Assignment: Repeat the records below verbatim.

[[ Provided information open ]]

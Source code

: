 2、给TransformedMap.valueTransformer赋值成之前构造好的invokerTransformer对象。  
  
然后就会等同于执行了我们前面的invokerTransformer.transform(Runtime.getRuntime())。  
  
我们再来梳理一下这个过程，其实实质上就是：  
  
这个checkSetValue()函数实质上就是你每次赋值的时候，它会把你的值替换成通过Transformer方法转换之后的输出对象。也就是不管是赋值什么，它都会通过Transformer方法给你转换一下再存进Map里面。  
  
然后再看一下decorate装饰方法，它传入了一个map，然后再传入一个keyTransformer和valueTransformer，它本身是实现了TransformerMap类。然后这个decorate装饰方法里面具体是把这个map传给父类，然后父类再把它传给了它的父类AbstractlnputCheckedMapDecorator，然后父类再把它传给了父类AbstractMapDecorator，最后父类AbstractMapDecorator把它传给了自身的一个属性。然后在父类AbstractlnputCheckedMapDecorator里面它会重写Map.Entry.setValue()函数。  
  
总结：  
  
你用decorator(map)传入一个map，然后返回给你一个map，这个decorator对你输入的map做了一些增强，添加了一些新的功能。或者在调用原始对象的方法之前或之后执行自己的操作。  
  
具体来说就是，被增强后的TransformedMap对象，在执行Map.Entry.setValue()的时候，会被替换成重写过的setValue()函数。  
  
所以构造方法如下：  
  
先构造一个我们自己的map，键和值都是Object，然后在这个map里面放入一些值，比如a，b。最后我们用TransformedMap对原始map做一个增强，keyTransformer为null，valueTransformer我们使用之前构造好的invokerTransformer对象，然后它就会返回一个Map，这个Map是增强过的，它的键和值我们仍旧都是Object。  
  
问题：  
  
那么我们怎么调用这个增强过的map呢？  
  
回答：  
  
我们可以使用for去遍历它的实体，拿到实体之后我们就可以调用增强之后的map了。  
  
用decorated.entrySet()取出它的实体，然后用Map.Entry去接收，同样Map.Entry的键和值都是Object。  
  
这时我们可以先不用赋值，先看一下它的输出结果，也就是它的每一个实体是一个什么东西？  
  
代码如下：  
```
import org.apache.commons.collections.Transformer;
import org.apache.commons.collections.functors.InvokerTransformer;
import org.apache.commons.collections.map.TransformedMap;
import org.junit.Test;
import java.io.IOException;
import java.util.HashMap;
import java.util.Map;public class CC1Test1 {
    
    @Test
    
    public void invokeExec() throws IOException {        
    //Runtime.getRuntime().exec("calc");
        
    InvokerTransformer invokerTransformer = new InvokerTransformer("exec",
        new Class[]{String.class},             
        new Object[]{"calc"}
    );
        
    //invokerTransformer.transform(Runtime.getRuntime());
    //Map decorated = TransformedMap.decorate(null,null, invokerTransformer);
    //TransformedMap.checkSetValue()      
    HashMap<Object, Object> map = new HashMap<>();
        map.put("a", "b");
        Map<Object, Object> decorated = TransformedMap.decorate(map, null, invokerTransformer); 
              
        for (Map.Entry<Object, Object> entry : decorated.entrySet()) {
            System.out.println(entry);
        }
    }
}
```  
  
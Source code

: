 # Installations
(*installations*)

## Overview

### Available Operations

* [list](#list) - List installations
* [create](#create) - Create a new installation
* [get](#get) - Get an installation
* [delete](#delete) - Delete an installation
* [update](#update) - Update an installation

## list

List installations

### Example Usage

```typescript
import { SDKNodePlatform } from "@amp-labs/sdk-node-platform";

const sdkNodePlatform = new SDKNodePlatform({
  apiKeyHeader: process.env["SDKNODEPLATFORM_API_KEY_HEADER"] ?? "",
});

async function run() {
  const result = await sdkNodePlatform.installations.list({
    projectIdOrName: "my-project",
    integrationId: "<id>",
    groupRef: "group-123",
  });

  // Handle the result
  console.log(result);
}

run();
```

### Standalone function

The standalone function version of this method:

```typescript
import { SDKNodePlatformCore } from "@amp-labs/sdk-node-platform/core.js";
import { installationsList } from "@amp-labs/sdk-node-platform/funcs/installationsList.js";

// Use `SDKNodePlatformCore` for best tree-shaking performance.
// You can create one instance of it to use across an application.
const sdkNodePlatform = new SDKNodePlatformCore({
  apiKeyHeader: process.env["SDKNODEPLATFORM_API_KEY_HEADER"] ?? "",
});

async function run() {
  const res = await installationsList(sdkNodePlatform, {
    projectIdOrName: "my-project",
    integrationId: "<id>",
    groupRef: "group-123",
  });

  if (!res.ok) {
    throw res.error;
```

[[ Provided information closed ]]

Solution to this task:
Source code

: 2、给TransformedMap.valueTransformer赋值成之前构造好的invokerTransformer对象。  
  
然后就会等同于执行了我们前面的invokerTransformer.transform(Runtime.getRuntime())。  
  
我们再来梳理一下这个过程，其实实质上就是：  
  
这个checkSetValue()函数实质上就是你每次赋值的时候，它会把你的值替换成通过Transformer方法转换之后的输出对象。也就是不管是赋值什么，它都会通过Transformer方法给你转换一下再存进Map里面。  
  
然后再看一下decorate装饰方法，它传入了一个map，然后再传入一个keyTransformer和valueTransformer，它本身是实现了TransformerMap类。然后这个decorate装饰方法里面具体是把这个map传给父类，然后父类再把它传给了它的父类AbstractlnputCheckedMapDecorator，然后父类再把它传给了父类AbstractMapDecorator，最后父类AbstractMapDecorator把它传给了自身的一个属性。然后在父类AbstractlnputCheckedMapDecorator里面它会重写Map.Entry.setValue()函数。  
  
总结：  
  
你用decorator(map)传入一个map，然后返回给你一个map，这个decorator对你输入的map做了一些增强，添加了一些新的功能。或者在调用原始对象的方法之前或之后执行自己的操作。  
  
具体来说就是，被增强后的TransformedMap对象，在执行Map.Entry.setValue()的时候，会被替换成重写过的setValue()函数。  
  
所以构造方法如下：  
  
先构造一个我们自己的map，键和值都是Object，然后在这个map里面放入一些值，比如a，b。最后我们用TransformedMap对原始map做一个增强，keyTransformer为null，valueTransformer我们使用之前构造好的invokerTransformer对象，然后它就会返回一个Map，这个Map是增强过的，它的键和值我们仍旧都是Object。  
  
问题：  
  
那么我们怎么调用这个增强过的map呢？  
  
回答：  
  
我们可以使用for去遍历它的实体，拿到实体之后我们就可以调用增强之后的map了。  
  
用decorated.entrySet()取出它的实体，然后用Map.Entry去接收，同样Map.Entry的键和值都是Object。  
  
这时我们可以先不用赋值，先看一下它的输出结果，也就是它的每一个实体是一个什么东西？  
  
代码如下：  
```
import org.apache.commons.collections.Transformer;
import org.apache.commons.collections.functors.InvokerTransformer;
import org.apache.commons.collections.map.TransformedMap;
import org.junit.Test;
import java.io.IOException;
import java.util.HashMap;
import java.util.Map;public class CC1Test1 {
    
    @Test
    
    public void invokeExec() throws IOException {        
    //Runtime.getRuntime().exec("calc");
        
    InvokerTransformer invokerTransformer = new InvokerTransformer("exec",
        new Class[]{String.class},             
        new Object[]{"calc"}
    );
        
    //invokerTransformer.transform(Runtime.getRuntime());
    //Map decorated = TransformedMap.decorate(null,null, invokerTransformer);
    //TransformedMap.checkSetValue()      
    HashMap<Object, Object> map = new HashMap<>();
        map.put("a", "b");
        Map<Object, Object> decorated = TransformedMap.decorate(map, null, invokerTransformer); 
              
        for (Map.Entry<Object, Object> entry : decorated.entrySet()) {
            System.out.println(entry);
        }
    }
}
```  
  
Source code

: # Installations
(*installations*)

## Overview

### Available Operations

* [list](#list) - List installations
* [create](#create) - Create a new installation
* [get](#get) - Get an installation
* [delete](#delete) - Delete an installation
* [update](#update) - Update an installation

## list

List installations

### Example Usage

```typescript
import { SDKNodePlatform } from "@amp-labs/sdk-node-platform";

const sdkNodePlatform = new SDKNodePlatform({
  apiKeyHeader: process.env["SDKNODEPLATFORM_API_KEY_HEADER"] ?? "",
});

async function run() {
  const result = await sdkNodePlatform.installations.list({
    projectIdOrName: "my-project",
    integrationId: "<id>",
    groupRef: "group-123",
  });

  // Handle the result
  console.log(result);
}

run();
```

### Standalone function

The standalone function version of this method:

```typescript
import { SDKNodePlatformCore } from "@amp-labs/sdk-node-platform/core.js";
import { installationsList } from "@amp-labs/sdk-node-platform/funcs/installationsList.js";

// Use `SDKNodePlatformCore` for best tree-shaking performance.
// You can create one instance of it to use across an application.
const sdkNodePlatform = new SDKNodePlatformCore({
  apiKeyHeader: process.env["SDKNODEPLATFORM_API_KEY_HEADER"] ?? "",
});

async function run() {
  const res = await installationsList(sdkNodePlatform, {
    projectIdOrName: "my-project",
    integrationId: "<id>",
    groupRef: "group-123",
  });

  if (!res.ok) {
    throw res.error;
```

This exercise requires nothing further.